Ikatan Cinta (English: The Tie of Love) is an Indonesian television series which premiered 19 October 2020 on RCTI. It starred Amanda Manopo, Arya Saloka, Evan Sanders, and Glenca Chysara.

Plot 
Ikatan Cinta narrates the tale of two siblings, Andin (Amanda Manopo) and Elsa (Glenca Chysara), who were secretly in love with Nino (Evan Sanders). After Elsa learns that Nino was getting married to Andin, their already strained relationship takes a turn for the worst. She opposes her sister's engagement to Nino. With the help of Andin's father, Surya (Surya Saputra), Andin carries out her desire to wed Nino. Despite the opposition of Elsa and Sarah (Natasha Dewanti), her mother. 

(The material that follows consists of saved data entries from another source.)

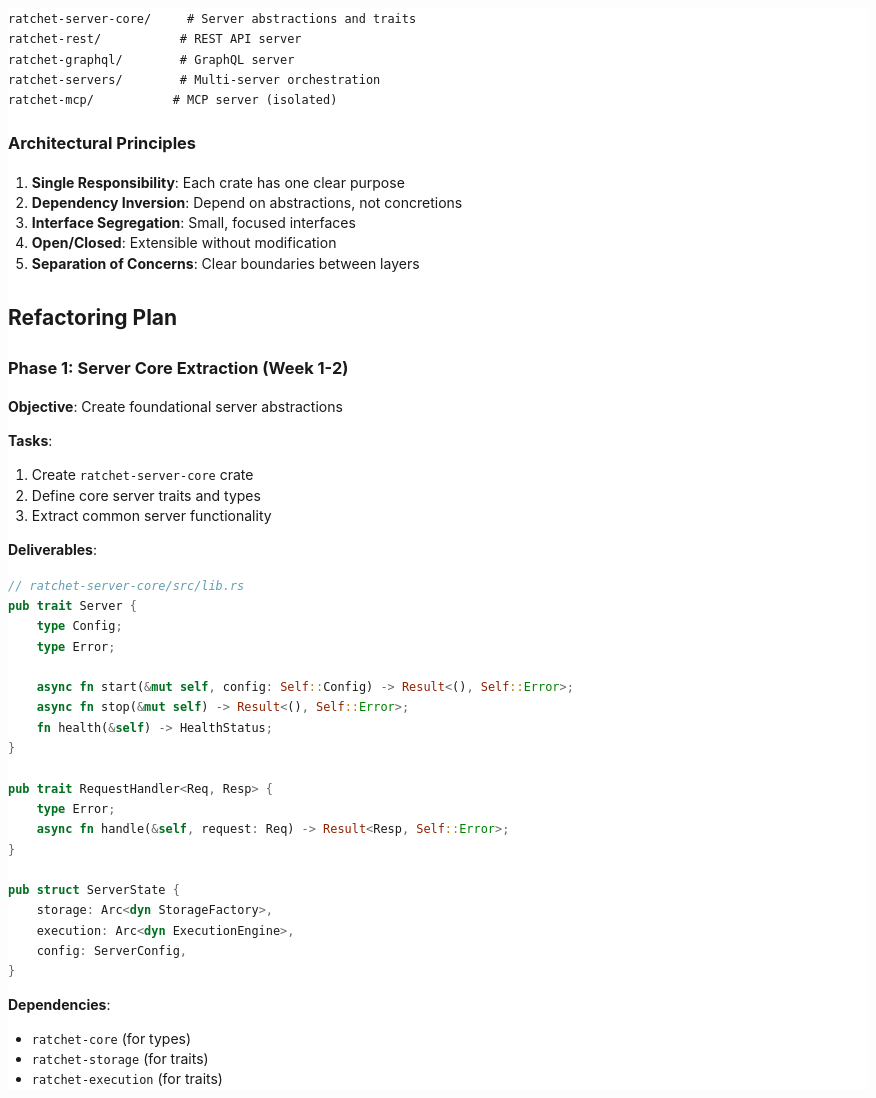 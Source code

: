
 ```
ratchet-server-core/     # Server abstractions and traits
ratchet-rest/           # REST API server
ratchet-graphql/        # GraphQL server
ratchet-servers/        # Multi-server orchestration
ratchet-mcp/           # MCP server (isolated)
```

### Architectural Principles

1. **Single Responsibility**: Each crate has one clear purpose
2. **Dependency Inversion**: Depend on abstractions, not concretions
3. **Interface Segregation**: Small, focused interfaces
4. **Open/Closed**: Extensible without modification
5. **Separation of Concerns**: Clear boundaries between layers

## Refactoring Plan

### Phase 1: Server Core Extraction (Week 1-2)

**Objective**: Create foundational server abstractions

**Tasks**:
1. Create `ratchet-server-core` crate
2. Define core server traits and types
3. Extract common server functionality

**Deliverables**:
```rust
// ratchet-server-core/src/lib.rs
pub trait Server {
    type Config;
    type Error;
    
    async fn start(&mut self, config: Self::Config) -> Result<(), Self::Error>;
    async fn stop(&mut self) -> Result<(), Self::Error>;
    fn health(&self) -> HealthStatus;
}

pub trait RequestHandler<Req, Resp> {
    type Error;
    async fn handle(&self, request: Req) -> Result<Resp, Self::Error>;
}

pub struct ServerState {
    storage: Arc<dyn StorageFactory>,
    execution: Arc<dyn ExecutionEngine>,
    config: ServerConfig,
}
```

**Dependencies**:
- `ratchet-core` (for types)
- `ratchet-storage` (for traits)
- `ratchet-execution` (for traits)
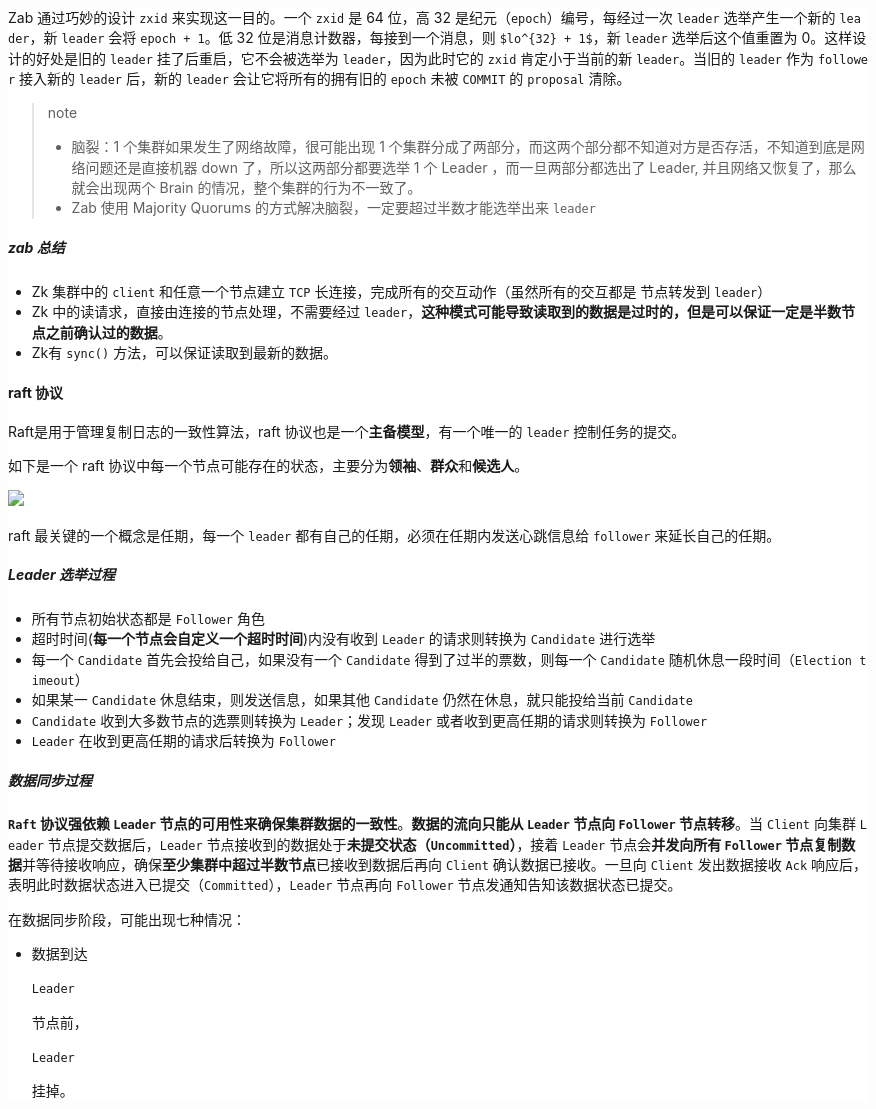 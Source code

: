 Zab 通过巧妙的设计 `zxid` 来实现这一目的。一个 `zxid` 是 64 位，高 32 是纪元（`epoch`）编号，每经过一次 `leader` 选举产生一个新的 `leader`，新 `leader` 会将 `epoch + 1`。低 32 位是消息计数器，每接到一个消息，则 `$lo^{32} + 1$`，新 `leader` 选举后这个值重置为 0。这样设计的好处是旧的 `leader` 挂了后重启，它不会被选举为 `leader`，因为此时它的 `zxid` 肯定小于当前的新 `leader`。当旧的 `leader` 作为 `follower` 接入新的 `leader` 后，新的 `leader` 会让它将所有的拥有旧的 `epoch` 未被 `COMMIT` 的 `proposal` 清除。

> note
>
> - 脑裂：1 个集群如果发生了网络故障，很可能出现 1 个集群分成了两部分，而这两个部分都不知道对方是否存活，不知道到底是网络问题还是直接机器 down 了，所以这两部分都要选举 1 个 Leader ，而一旦两部分都选出了 Leader, 并且网络又恢复了，那么就会出现两个 Brain 的情况，整个集群的行为不一致了。
> - Zab 使用 Majority Quorums 的方式解决脑裂，一定要超过半数才能选举出来 `leader`

##### zab 总结

- Zk 集群中的 `client` 和任意一个节点建立 `TCP` 长连接，完成所有的交互动作（虽然所有的交互都是 节点转发到 `leader`）
- Zk 中的读请求，直接由连接的节点处理，不需要经过 `leader`，**这种模式可能导致读取到的数据是过时的，但是可以保证一定是半数节点之前确认过的数据**。
- Zk有 `sync()` 方法，可以保证读取到最新的数据。

#### raft 协议

Raft是用于管理复制日志的一致性算法，raft 协议也是一个**主备模型**，有一个唯一的 `leader` 控制任务的提交。

如下是一个 raft 协议中每一个节点可能存在的状态，主要分为**领袖**、**群众**和**候选人**。

![](https://upload-images.jianshu.io/upload_images/16678540-08d58cc7c5bc9b6c.png)

raft 最关键的一个概念是任期，每一个 `leader` 都有自己的任期，必须在任期内发送心跳信息给 `follower` 来延长自己的任期。

##### Leader 选举过程

- 所有节点初始状态都是 `Follower` 角色
- 超时时间(**每一个节点会自定义一个超时时间**)内没有收到 `Leader` 的请求则转换为 `Candidate` 进行选举
- 每一个 `Candidate` 首先会投给自己，如果没有一个 `Candidate` 得到了过半的票数，则每一个 `Candidate` 随机休息一段时间（`Election timeout`）
- 如果某一 `Candidate` 休息结束，则发送信息，如果其他 `Candidate` 仍然在休息，就只能投给当前 `Candidate`
- `Candidate` 收到大多数节点的选票则转换为 `Leader`；发现 `Leader` 或者收到更高任期的请求则转换为 `Follower`
- `Leader` 在收到更高任期的请求后转换为 `Follower`

##### 数据同步过程

**`Raft` 协议强依赖 `Leader` 节点的可用性来确保集群数据的一致性**。**数据的流向只能从 `Leader` 节点向 `Follower` 节点转移**。当 `Client` 向集群 `Leader` 节点提交数据后，`Leader` 节点接收到的数据处于**未提交状态（`Uncommitted`）**，接着 `Leader` 节点会**并发向所有 `Follower` 节点复制数据**并等待接收响应，确保**至少集群中超过半数节点**已接收到数据后再向 `Client` 确认数据已接收。一旦向 `Client` 发出数据接收 `Ack` 响应后，表明此时数据状态进入已提交（`Committed`），`Leader` 节点再向 `Follower` 节点发通知告知该数据状态已提交。

在数据同步阶段，可能出现七种情况：

- 数据到达 

  ```
  Leader
  ```

   节点前，

  ```
  Leader
  ```

   挂掉。
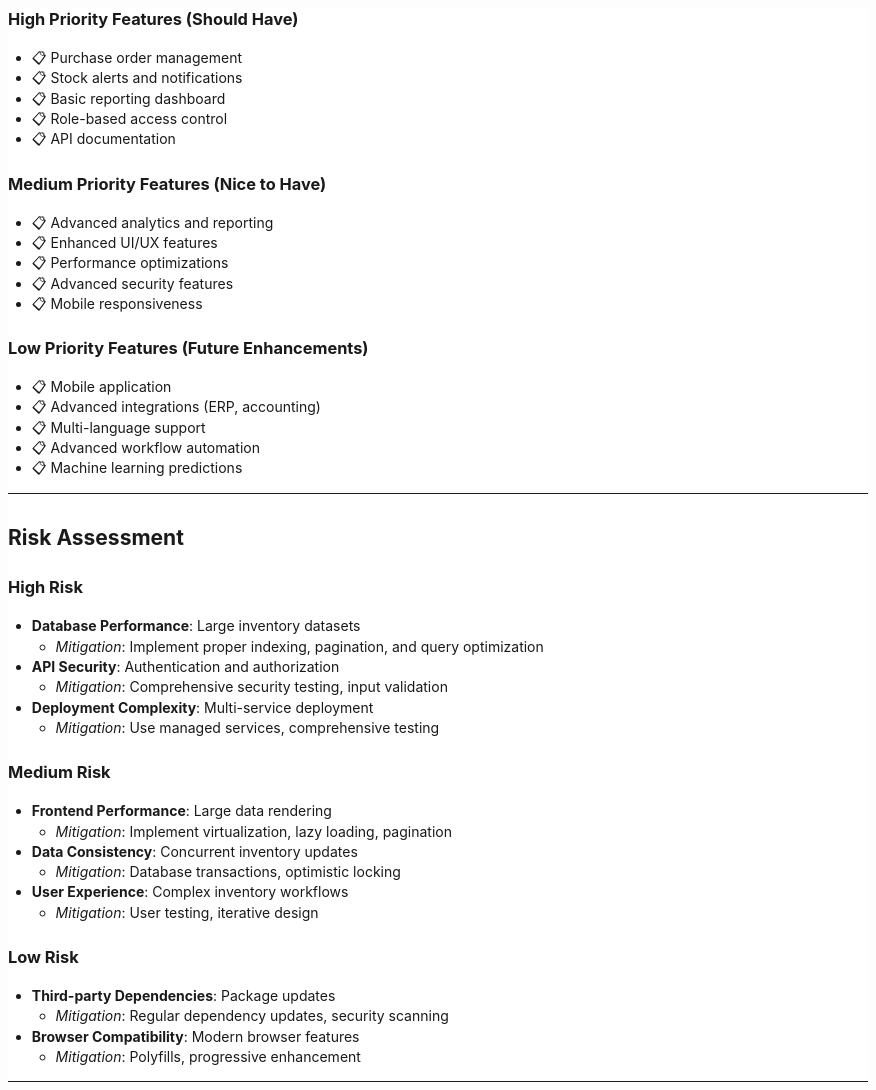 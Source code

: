 ### High Priority Features (Should Have)
- 📋 Purchase order management
- 📋 Stock alerts and notifications
- 📋 Basic reporting dashboard
- 📋 Role-based access control
- 📋 API documentation

### Medium Priority Features (Nice to Have)
- 📋 Advanced analytics and reporting
- 📋 Enhanced UI/UX features
- 📋 Performance optimizations
- 📋 Advanced security features
- 📋 Mobile responsiveness

### Low Priority Features (Future Enhancements)
- 📋 Mobile application
- 📋 Advanced integrations (ERP, accounting)
- 📋 Multi-language support
- 📋 Advanced workflow automation
- 📋 Machine learning predictions

---

## Risk Assessment

### High Risk
- **Database Performance**: Large inventory datasets
  - *Mitigation*: Implement proper indexing, pagination, and query optimization
- **API Security**: Authentication and authorization
  - *Mitigation*: Comprehensive security testing, input validation
- **Deployment Complexity**: Multi-service deployment
  - *Mitigation*: Use managed services, comprehensive testing

### Medium Risk
- **Frontend Performance**: Large data rendering
  - *Mitigation*: Implement virtualization, lazy loading, pagination
- **Data Consistency**: Concurrent inventory updates
  - *Mitigation*: Database transactions, optimistic locking
- **User Experience**: Complex inventory workflows
  - *Mitigation*: User testing, iterative design

### Low Risk
- **Third-party Dependencies**: Package updates
  - *Mitigation*: Regular dependency updates, security scanning
- **Browser Compatibility**: Modern browser features
  - *Mitigation*: Polyfills, progressive enhancement

---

Andin then learns that Nino and Elsa were once lovers. Elsa was her mother's favorite child, and because of this, anything she desires will be granted. Elsa exploited the circumstance. Many of Elsa's cunning plans got into motion. The bond between Nino and Andin is unaffected by this though. Both of them eventually gets married.

Elsa accuses Andin of murdering Roy (Fiki Alman) while carrying Roy's child. Andin was imprisoned even though Elsa was the one who killed Roy and was truly expecting his child . Elsa also uses this stipulation to win back Nino's affection. Elsa weds Nino at last.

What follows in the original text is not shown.